■ Exercise data
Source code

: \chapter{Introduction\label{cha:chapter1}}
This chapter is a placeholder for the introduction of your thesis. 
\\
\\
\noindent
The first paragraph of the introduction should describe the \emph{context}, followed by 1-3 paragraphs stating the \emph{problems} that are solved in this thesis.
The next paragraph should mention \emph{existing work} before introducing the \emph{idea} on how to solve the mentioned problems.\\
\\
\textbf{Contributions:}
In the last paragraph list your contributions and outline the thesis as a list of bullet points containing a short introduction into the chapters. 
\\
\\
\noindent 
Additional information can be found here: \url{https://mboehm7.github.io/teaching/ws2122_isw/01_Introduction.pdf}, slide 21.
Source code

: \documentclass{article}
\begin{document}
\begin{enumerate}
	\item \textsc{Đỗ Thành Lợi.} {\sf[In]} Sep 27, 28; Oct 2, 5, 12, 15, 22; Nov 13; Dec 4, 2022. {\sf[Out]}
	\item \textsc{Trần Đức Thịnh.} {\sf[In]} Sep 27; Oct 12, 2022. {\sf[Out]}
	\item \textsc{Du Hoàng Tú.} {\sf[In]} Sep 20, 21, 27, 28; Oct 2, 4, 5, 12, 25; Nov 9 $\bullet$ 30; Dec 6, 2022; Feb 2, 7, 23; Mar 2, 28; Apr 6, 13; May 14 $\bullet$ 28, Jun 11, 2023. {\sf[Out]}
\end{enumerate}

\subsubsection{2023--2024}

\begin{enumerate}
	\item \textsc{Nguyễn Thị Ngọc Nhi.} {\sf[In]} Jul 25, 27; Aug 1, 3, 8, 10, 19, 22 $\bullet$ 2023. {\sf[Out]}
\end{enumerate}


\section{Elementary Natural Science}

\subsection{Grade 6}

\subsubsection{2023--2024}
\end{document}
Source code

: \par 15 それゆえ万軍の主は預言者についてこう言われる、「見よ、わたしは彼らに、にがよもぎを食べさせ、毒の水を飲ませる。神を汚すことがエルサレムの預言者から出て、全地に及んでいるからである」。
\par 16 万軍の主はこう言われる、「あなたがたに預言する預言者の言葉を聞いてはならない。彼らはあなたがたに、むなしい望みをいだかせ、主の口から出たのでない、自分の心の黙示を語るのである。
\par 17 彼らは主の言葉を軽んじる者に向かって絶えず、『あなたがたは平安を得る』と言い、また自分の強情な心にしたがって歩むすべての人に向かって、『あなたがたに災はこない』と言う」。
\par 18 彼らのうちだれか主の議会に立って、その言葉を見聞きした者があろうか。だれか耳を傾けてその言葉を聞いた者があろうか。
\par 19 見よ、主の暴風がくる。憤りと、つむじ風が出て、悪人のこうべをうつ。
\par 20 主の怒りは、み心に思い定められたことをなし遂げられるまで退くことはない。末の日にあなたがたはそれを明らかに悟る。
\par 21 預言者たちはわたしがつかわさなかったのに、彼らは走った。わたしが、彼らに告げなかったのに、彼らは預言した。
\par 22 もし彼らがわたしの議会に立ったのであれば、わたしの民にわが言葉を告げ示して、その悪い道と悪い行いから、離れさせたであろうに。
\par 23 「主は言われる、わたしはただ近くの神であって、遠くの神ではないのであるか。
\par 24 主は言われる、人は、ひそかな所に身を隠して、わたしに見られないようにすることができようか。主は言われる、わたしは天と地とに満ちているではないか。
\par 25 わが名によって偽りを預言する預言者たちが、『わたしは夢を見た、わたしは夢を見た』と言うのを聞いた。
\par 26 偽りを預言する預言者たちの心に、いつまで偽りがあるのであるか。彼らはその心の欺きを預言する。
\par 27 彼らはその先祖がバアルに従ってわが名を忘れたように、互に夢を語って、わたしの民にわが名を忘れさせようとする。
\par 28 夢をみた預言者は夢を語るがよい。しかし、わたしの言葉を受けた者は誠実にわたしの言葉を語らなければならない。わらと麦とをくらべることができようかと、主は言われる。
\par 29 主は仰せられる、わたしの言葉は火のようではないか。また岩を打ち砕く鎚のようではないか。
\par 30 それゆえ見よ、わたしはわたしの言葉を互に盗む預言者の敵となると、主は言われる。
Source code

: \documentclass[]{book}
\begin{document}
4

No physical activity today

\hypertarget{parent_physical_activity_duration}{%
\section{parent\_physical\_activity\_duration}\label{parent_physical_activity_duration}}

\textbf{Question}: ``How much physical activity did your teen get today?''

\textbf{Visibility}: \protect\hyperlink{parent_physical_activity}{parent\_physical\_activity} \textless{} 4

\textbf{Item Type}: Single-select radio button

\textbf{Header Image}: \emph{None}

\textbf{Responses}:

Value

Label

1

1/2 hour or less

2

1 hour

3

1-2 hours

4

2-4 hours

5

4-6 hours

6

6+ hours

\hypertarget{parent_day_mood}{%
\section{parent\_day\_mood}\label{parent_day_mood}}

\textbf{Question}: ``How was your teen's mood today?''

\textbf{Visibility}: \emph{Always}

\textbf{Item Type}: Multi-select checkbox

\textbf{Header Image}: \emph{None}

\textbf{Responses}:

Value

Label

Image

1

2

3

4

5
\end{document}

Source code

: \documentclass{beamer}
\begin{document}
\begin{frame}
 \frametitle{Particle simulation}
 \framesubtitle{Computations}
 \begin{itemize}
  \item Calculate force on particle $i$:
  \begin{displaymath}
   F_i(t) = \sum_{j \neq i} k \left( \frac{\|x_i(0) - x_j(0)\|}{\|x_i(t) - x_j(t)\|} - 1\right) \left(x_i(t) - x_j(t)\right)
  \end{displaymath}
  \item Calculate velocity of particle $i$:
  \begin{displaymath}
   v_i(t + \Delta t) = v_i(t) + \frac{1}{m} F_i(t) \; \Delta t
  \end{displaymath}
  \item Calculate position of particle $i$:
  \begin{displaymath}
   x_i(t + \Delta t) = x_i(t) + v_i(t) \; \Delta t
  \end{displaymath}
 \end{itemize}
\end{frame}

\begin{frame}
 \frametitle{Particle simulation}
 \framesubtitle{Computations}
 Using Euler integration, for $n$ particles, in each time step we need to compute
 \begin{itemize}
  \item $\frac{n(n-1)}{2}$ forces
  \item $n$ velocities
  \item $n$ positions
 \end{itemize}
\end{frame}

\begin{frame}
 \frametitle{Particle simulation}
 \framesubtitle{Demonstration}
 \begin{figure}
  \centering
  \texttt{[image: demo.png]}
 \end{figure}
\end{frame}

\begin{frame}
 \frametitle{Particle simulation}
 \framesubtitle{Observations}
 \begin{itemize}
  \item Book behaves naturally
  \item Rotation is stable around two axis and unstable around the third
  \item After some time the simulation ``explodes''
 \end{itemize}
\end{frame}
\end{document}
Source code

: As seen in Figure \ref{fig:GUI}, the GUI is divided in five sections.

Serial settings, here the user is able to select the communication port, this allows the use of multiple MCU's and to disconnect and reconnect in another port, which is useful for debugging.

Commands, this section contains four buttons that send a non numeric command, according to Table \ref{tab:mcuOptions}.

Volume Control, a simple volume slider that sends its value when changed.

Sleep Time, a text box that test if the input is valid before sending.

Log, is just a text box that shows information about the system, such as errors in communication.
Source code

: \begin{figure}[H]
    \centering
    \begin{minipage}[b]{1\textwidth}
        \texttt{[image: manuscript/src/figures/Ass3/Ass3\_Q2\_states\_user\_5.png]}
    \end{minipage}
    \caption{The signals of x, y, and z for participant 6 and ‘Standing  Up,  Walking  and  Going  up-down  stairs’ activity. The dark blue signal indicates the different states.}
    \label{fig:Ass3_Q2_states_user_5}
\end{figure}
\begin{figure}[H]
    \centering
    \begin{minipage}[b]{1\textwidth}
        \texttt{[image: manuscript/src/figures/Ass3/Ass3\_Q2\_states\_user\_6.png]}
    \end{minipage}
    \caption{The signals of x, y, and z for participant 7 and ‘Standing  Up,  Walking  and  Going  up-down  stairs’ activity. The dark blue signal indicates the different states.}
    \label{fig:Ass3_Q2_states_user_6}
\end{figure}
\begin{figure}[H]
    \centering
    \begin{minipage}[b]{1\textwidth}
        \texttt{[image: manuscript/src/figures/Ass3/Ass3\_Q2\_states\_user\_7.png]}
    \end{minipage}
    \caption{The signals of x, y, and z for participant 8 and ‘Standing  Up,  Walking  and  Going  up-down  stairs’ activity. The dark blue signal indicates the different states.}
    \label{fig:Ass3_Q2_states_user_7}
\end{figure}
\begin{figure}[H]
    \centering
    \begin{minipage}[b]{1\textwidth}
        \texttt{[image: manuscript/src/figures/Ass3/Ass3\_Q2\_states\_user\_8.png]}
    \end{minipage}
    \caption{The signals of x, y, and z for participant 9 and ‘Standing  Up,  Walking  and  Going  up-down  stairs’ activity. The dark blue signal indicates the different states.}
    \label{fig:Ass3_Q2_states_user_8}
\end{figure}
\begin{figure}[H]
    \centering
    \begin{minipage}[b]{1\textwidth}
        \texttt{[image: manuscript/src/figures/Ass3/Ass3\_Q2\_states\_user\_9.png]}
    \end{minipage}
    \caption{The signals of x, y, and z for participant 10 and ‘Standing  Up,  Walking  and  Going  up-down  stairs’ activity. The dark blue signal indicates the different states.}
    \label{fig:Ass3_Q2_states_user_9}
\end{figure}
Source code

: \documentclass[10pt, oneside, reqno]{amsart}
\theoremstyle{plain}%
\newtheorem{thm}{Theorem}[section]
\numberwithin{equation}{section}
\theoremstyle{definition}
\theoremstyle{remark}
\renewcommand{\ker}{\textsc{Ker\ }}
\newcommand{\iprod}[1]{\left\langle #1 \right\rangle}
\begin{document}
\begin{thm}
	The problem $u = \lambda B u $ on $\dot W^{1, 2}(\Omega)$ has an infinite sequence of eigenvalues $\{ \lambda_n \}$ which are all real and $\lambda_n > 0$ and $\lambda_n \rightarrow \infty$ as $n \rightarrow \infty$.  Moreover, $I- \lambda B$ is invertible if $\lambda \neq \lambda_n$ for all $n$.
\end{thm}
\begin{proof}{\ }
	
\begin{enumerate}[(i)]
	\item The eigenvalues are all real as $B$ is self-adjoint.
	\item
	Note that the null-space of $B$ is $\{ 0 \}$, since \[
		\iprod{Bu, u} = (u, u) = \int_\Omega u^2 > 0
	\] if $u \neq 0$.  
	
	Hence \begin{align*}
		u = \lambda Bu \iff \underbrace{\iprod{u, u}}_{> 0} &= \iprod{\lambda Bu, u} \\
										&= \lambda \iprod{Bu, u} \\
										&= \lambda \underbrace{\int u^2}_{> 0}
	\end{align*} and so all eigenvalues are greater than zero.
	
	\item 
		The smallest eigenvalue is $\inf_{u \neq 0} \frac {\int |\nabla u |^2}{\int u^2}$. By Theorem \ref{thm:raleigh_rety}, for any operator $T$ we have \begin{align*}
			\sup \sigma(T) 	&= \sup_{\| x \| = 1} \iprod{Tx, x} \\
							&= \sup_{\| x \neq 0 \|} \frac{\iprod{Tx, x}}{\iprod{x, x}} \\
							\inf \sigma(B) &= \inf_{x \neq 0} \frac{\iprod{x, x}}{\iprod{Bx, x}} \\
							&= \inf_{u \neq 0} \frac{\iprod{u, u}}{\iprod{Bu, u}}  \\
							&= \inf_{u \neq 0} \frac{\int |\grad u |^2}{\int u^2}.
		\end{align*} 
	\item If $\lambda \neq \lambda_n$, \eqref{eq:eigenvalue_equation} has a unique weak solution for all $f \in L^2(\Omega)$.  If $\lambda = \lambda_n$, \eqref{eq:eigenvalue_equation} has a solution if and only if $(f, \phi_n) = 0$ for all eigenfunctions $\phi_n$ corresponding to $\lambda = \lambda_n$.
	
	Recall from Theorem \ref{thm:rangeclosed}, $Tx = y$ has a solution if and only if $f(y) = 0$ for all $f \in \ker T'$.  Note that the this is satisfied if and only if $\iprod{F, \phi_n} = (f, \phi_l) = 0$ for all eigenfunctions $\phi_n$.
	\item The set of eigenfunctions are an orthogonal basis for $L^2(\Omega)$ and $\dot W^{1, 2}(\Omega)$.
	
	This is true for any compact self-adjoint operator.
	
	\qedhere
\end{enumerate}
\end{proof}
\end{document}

■ Your assignment
Return all lines in the entries above that carry the word "sigma".

■ Worked solution
			\sup \sigma(T) 	&= \sup_{\| x \| = 1} \iprod{Tx, x} \\
							\inf \sigma(B) &= \inf_{x \neq 0} \frac{\iprod{x, x}}{\iprod{Bx, x}} \\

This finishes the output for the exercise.